VIII. Lettre remarquable des consuls C. Fabricius et Q. Emilius, au roi Pyrrhus, conservée par l'historien Q. Claudius.

Lorsque Pyrrhus était en Italie, et que, vainqueur dans deux batailles, il pressait de toutes parts les Romains, qu'un grand nombre de peuples de l'Italie passaient du côté du vainqueur, un certain Timocharès d'Ambracie, favori du roi, vint en secret trouver C. Fabricius, et s'offrit, pour un salaire, à empoisonner son maître : ce qui serait d'autant plus facile, ajoutait-il, que ses fils étaient échansons du prince. Fabricius en écrit au sénat, qui envoie des ambassadeurs à Pyrrhus, avec ordre de ne point dénoncer Timocharès, mais de conseiller au roi d'agir avec plus de circonspection, et de se mettre en garde contre la trahison de ceux qui l'approchent le plus. Ce trait est ainsi rapporté par l'historien Valérius Antias. Mais Quadrigarius, dans le troisième livre de ses Annales, raconte que ce ne fut pas Timocharès, mais Nicias qui vint trouver le consul; que les ambassadeurs ne furent point envoyés par le sénat, mais par les consuls; que le roi écrivit au peuple romain une lettre d'éloges et de remerciements, et qu'il renvoya sans rançon tous les prisonniers romains.

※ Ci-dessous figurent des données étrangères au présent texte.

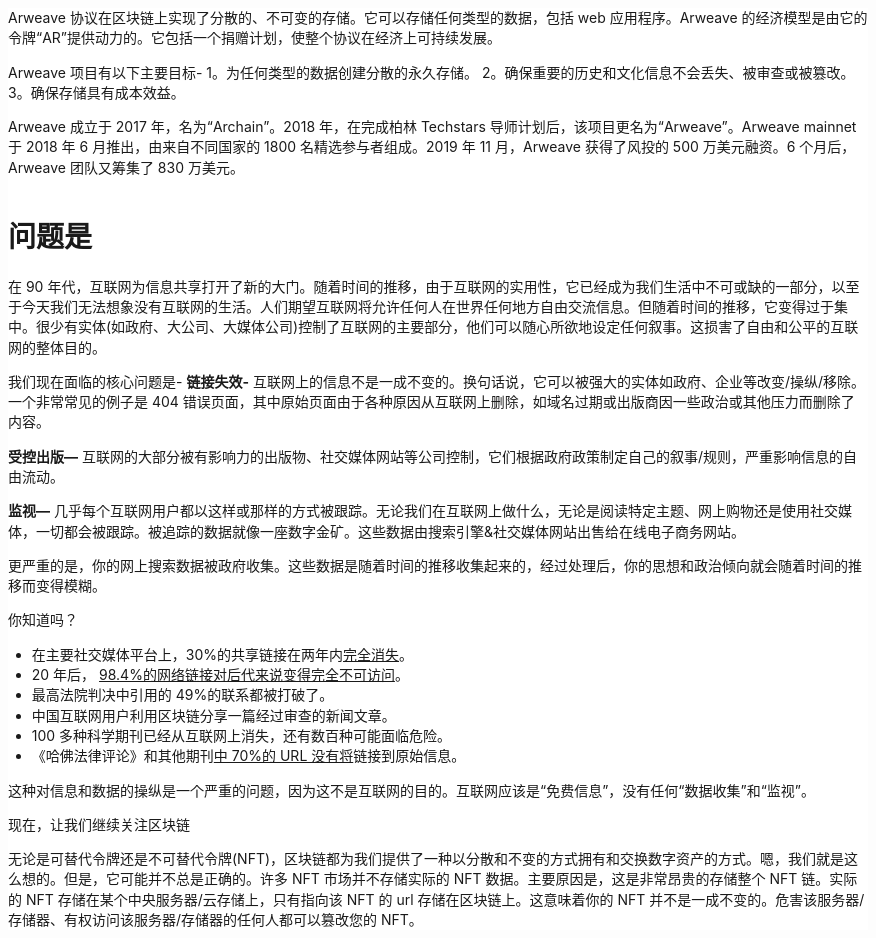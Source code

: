 Arweave 协议在区块链上实现了分散的、不可变的存储。它可以存储任何类型的数据，包括 web 应用程序。Arweave 的经济模型是由它的令牌“AR”提供动力的。它包括一个捐赠计划，使整个协议在经济上可持续发展。

Arweave 项目有以下主要目标-
1。为任何类型的数据创建分散的永久存储。
2。确保重要的历史和文化信息不会丢失、被审查或被篡改。
3。确保存储具有成本效益。

Arweave 成立于 2017 年，名为“Archain”。2018 年，在完成柏林 Techstars 导师计划后，该项目更名为“Arweave”。Arweave mainnet 于 2018 年 6 月推出，由来自不同国家的 1800 名精选参与者组成。2019 年 11 月，Arweave 获得了风投的 500 万美元融资。6 个月后，Arweave 团队又筹集了 830 万美元。

# 问题是

在 90 年代，互联网为信息共享打开了新的大门。随着时间的推移，由于互联网的实用性，它已经成为我们生活中不可或缺的一部分，以至于今天我们无法想象没有互联网的生活。人们期望互联网将允许任何人在世界任何地方自由交流信息。但随着时间的推移，它变得过于集中。很少有实体(如政府、大公司、大媒体公司)控制了互联网的主要部分，他们可以随心所欲地设定任何叙事。这损害了自由和公平的互联网的整体目的。

我们现在面临的核心问题是-
**链接失效-**
互联网上的信息不是一成不变的。换句话说，它可以被强大的实体如政府、企业等改变/操纵/移除。一个非常常见的例子是 404 错误页面，其中原始页面由于各种原因从互联网上删除，如域名过期或出版商因一些政治或其他压力而删除了内容。

**受控出版—** 互联网的大部分被有影响力的出版物、社交媒体网站等公司控制，它们根据政府政策制定自己的叙事/规则，严重影响信息的自由流动。

**监视—** 几乎每个互联网用户都以这样或那样的方式被跟踪。无论我们在互联网上做什么，无论是阅读特定主题、网上购物还是使用社交媒体，一切都会被跟踪。被追踪的数据就像一座数字金矿。这些数据由搜索引擎&社交媒体网站出售给在线电子商务网站。

更严重的是，你的网上搜索数据被政府收集。这些数据是随着时间的推移收集起来的，经过处理后，你的思想和政治倾向就会随着时间的推移而变得模糊。

你知道吗？

*   在主要社交媒体平台上，30%的共享链接在两年内[完全消失](https://link.springer.com/chapter/10.1007/978-3-642-33290-6_14)。
*   20 年后， [98.4%的网络链接对后代来说变得完全不可访问](http://libres.uncg.edu/ir/uncg/f/F_Oguz_URL_2016.pdf)。
*   最高法院判决中引用的 49%的联系都被打破了。
*   中国互联网用户利用区块链分享一篇经过审查的新闻文章。
*   100 多种科学期刊已经从互联网上消失，还有数百种可能面临危险。
*   《哈佛法律评论》和其他期刊[中 70%的 URL 没有将](https://papers.ssrn.com/sol3/papers.cfm?abstract_id=2329161)链接到原始信息。

这种对信息和数据的操纵是一个严重的问题，因为这不是互联网的目的。互联网应该是“免费信息”，没有任何“数据收集”和“监视”。

现在，让我们继续关注区块链

无论是可替代令牌还是不可替代令牌(NFT)，区块链都为我们提供了一种以分散和不变的方式拥有和交换数字资产的方式。嗯，我们就是这么想的。但是，它可能并不总是正确的。许多 NFT 市场并不存储实际的 NFT 数据。主要原因是，这是非常昂贵的存储整个 NFT 链。实际的 NFT 存储在某个中央服务器/云存储上，只有指向该 NFT 的 url 存储在区块链上。这意味着你的 NFT 并不是一成不变的。危害该服务器/存储器、有权访问该服务器/存储器的任何人都可以篡改您的 NFT。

Les consuls de cette année étaient C. Fabricius et Q. Emilius. Le texte de la lettre qu'ils écrivirent à Pyrrhus nous a été conservé par Claudius Quadrigarius :

« Les consuls romains au roi Pyrrhus, salut. Nous désirons toujours nous venger du mal que tu nous as fait, nous sommes toujours tes ennemis, et nous mettons tous nos soins à te faire la guerre. Mais pour donner à tous l'exemple de la loyauté, nous voulons sauver notre ennemi, afin de pouvoir en triompher plus tard. Un de tes courtisans, Nicias, est venu nous trouver pour nous demander quelle récompense il pouvait attendre de nous s'il mettait fin à tes jours. Nous avons rejeté ses propositions; nous lui avons dit qu'il ne devait rien attendre des consuls romains; en même temps il nous a paru bon de t'informer de ce projet criminel, afin que si l'on attentait à ta vie, aucun peuple ne crût que nous sommes les instigateurs du crime, et ne pensât que c'est par la ruse ou par la trahison soldée que nous combattons nos ennemis; si tu ne te tiens sur tes gardes, tu périras.»

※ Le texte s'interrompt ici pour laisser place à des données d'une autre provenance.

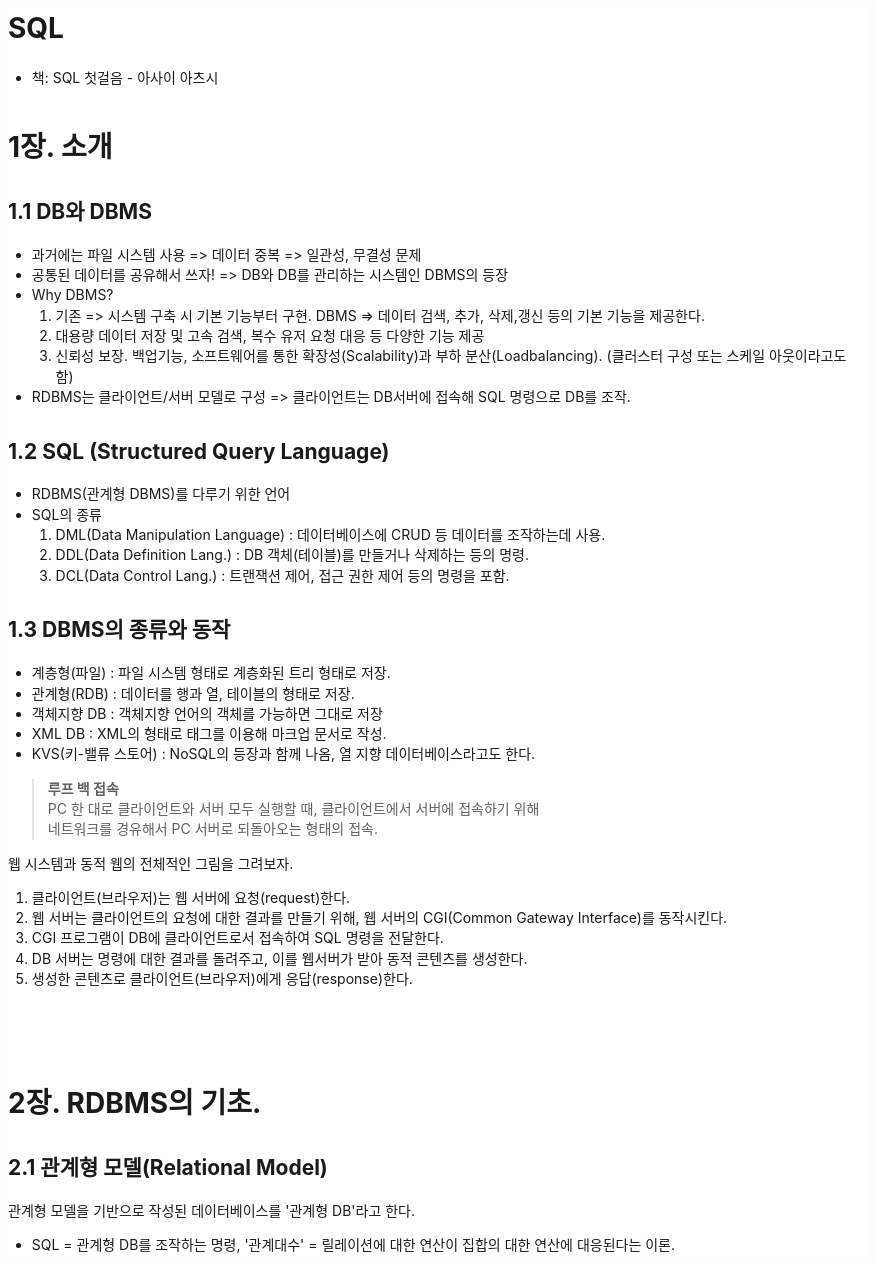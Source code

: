 # SQL
* 책: SQL 첫걸음 - 아사이 아츠시

# 1장. 소개 

## 1.1 DB와 DBMS
* 과거에는 파일 시스템 사용 => 데이터 중복 => 일관성, 무결성 문제
* 공통된 데이터를 공유해서 쓰자! => DB와 DB를 관리하는 시스템인 DBMS의 등장
* Why DBMS?
    1. 기존 => 시스템 구축 시 기본 기능부터 구현.
    DBMS => 데이터 검색, 추가, 삭제,갱신 등의 기본 기능을 제공한다.
    2. 대용량 데이터 저장 및 고속 검색, 복수 유저 요청 대응 등 다양한 기능 제공
    3. 신뢰성 보장. 백업기능, 소프트웨어를 통한 확장성(Scalability)과 부하 분산(Loadbalancing). (클러스터 구성 또는 스케일 아웃이라고도 함)
* RDBMS는 클라이언트/서버 모델로 구성 => 클라이언트는 DB서버에 접속해 SQL 명령으로 DB를 조작.

## 1.2 SQL (Structured Query Language) 
* RDBMS(관계형 DBMS)를 다루기 위한 언어
* SQL의 종류
    1. DML(Data Manipulation Language) : 데이터베이스에 CRUD 등 데이터를 조작하는데 사용.
    2. DDL(Data Definition Lang.) : DB 객체(테이블)를 만들거나 삭제하는 등의 명령.
    3. DCL(Data Control Lang.) : 트랜잭션 제어, 접근 권한 제어 등의 명령을 포함.

## 1.3 DBMS의 종류와 동작
* 계층형(파일) : 파일 시스템 형태로 계층화된 트리 형태로 저장.
* 관계형(RDB) : 데이터를 행과 열, 테이블의 형태로 저장.
* 객체지향 DB : 객체지향 언어의 객체를 가능하면 그대로 저장
* XML DB : XML의 형태로 태그를 이용해 마크업 문서로 작성.
* KVS(키-밸류 스토어) : NoSQL의 등장과 함께 나옴, 열 지향 데이터베이스라고도 한다.

>__루프 백 접속__  
PC 한 대로 클라이언트와 서버 모두 실행할 때, 클라이언트에서 서버에 접속하기 위해  
네트워크를 경유해서 PC 서버로 되돌아오는 형태의 접속.

웹 시스템과 동적 웹의 전체적인 그림을 그려보자.
1. 클라이언트(브라우저)는 웹 서버에 요청(request)한다.
2. 웹 서버는 클라이언트의 요청에 대한 결과를 만들기 위해, 웹 서버의 CGI(Common Gateway Interface)를 동작시킨다.
3. CGI 프로그램이 DB에 클라이언트로서 접속하여 SQL 명령을 전달한다.
4. DB 서버는 명령에 대한 결과를 돌려주고, 이를 웹서버가 받아 동적 콘텐츠를 생성한다. 
5. 생성한 콘텐츠로 클라이언트(브라우저)에게 응답(response)한다.

<br><br>

# 2장. RDBMS의 기초.

## 2.1 관계형 모델(Relational Model)
관계형 모델을 기반으로 작성된 데이터베이스를 '관계형 DB'라고 한다.
* SQL = 관계형 DB를 조작하는 명령, '관계대수' = 릴레이션에 대한 연산이 집합의 대한 연산에 대응된다는 이론.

IX. Ce qu'était le cheval de Séius, connu par un proverbe. Couleur des chevaux appelés « spadices », chevaux bais. Origine de ce mot.

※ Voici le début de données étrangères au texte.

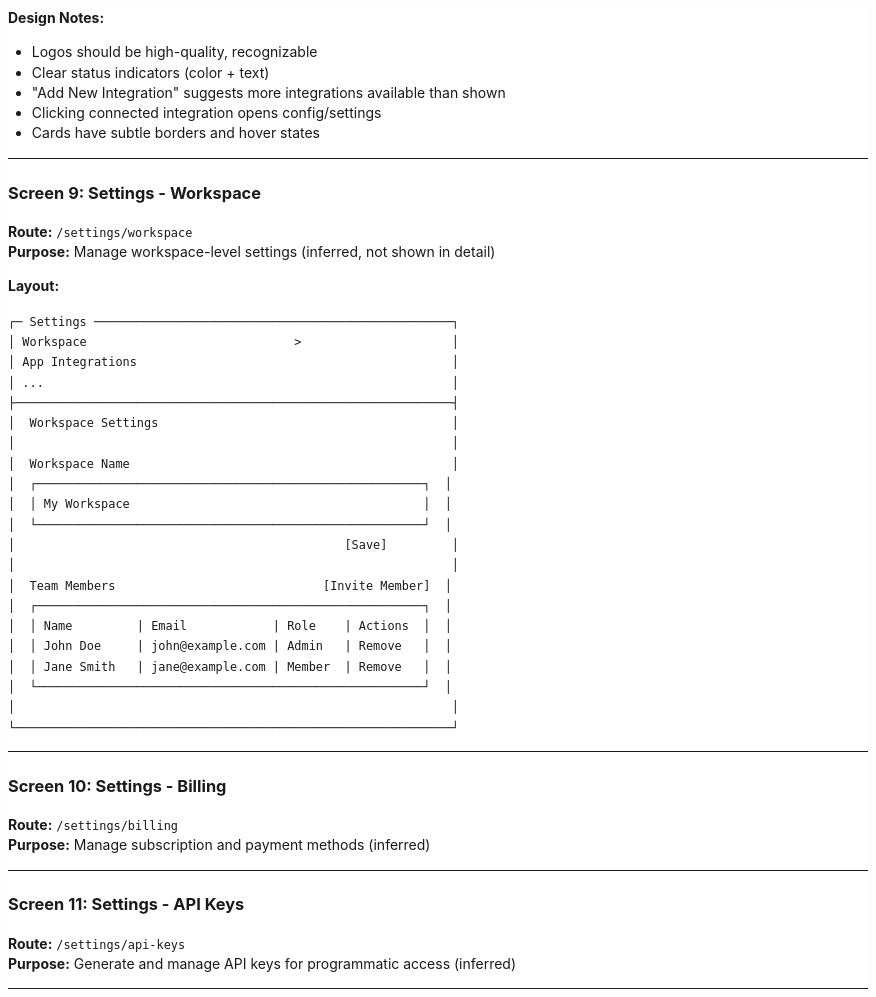 **Design Notes:**

- Logos should be high-quality, recognizable
- Clear status indicators (color + text)
- "Add New Integration" suggests more integrations available than shown
- Clicking connected integration opens config/settings
- Cards have subtle borders and hover states

---

### Screen 9: Settings - Workspace

**Route:** `/settings/workspace`  
**Purpose:** Manage workspace-level settings (inferred, not shown in detail)

**Layout:**

```
┌─ Settings ──────────────────────────────────────────────────┐
│ Workspace                             >                     │
│ App Integrations                                            │
│ ...                                                         │
├─────────────────────────────────────────────────────────────┤
│  Workspace Settings                                         │
│                                                             │
│  Workspace Name                                             │
│  ┌──────────────────────────────────────────────────────┐  │
│  │ My Workspace                                         │  │
│  └──────────────────────────────────────────────────────┘  │
│                                              [Save]         │
│                                                             │
│  Team Members                             [Invite Member]  │
│  ┌──────────────────────────────────────────────────────┐  │
│  │ Name         | Email            | Role    | Actions  │  │
│  │ John Doe     | john@example.com | Admin   | Remove   │  │
│  │ Jane Smith   | jane@example.com | Member  | Remove   │  │
│  └──────────────────────────────────────────────────────┘  │
│                                                             │
└─────────────────────────────────────────────────────────────┘
```

---

### Screen 10: Settings - Billing

**Route:** `/settings/billing`  
**Purpose:** Manage subscription and payment methods (inferred)

---

### Screen 11: Settings - API Keys

**Route:** `/settings/api-keys`  
**Purpose:** Generate and manage API keys for programmatic access (inferred)

---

Gabius Bassus, dans ses Commentaires, Julius Modestus, dans le deuxième livre de ses Remarques mêlées, racontent l'histoire merveilleuse du cheval de Séius. Ce Cn. Séius, disent ces auteurs, avait un cheval, né à Argos, en Grèce dont l'origine, si l'on en croit une tradition fort accréditée, remontait jusqu'à ces fameux coursiers que Diomède possédait en Thrace, et qu'Hercule, après avoir fait périr Diomède, conduisit de Thrace dans Argos.

C'était, dit-on, un cheval bai, d'une grandeur extraordinaire; il avait la tête haute, la crinière fournie et luisante, et possédait au plus haut degré toutes les autres qualités que l'on estime dans un cheval. Mais telle était la fatalité ou le sort funeste attaché à cet animal, que tous ceux qui le possédaient mouraient de mort violente après avoir perdu tout leur bien, à la suite d'affreux malheurs. Ainsi, son premier maître, Cn. Séius, condamné à mort par M. Antoine, qui dans la suite fut triumvir, perdit la vie dans d'horribles supplices; à la même époque, le consul Cornélius Dolabella, partant pour la Syrie, attiré par la célébrité de ce coursier, passa par Argos; il fut saisi d'un vif désir de l'avoir, et il l'acheta cent mille sesterces. Or, la guerre civile ayant éclaté en Syrie, Dolabella lui-même fut assiégé et égorgé.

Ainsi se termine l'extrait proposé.